Stored records –
★ ★ ★

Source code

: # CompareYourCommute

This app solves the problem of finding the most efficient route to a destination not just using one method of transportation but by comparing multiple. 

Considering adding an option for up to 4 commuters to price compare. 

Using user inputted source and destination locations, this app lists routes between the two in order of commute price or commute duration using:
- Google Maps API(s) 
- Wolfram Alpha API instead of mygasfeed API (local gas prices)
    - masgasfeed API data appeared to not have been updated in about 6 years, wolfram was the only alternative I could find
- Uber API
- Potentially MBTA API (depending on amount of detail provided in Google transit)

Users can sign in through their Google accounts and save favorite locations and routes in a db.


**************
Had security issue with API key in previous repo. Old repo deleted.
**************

★ ★ ★

Exercise requirements – All that is wanted is the run of lines from the start of the data through the line containing "Considering adding an", copied word for word.

Result –
Source code

: # CompareYourCommute

This app solves the problem of finding the most efficient route to a destination not just using one method of transportation but by comparing multiple. 

Considering adding an option for up to 4 commuters to price compare. 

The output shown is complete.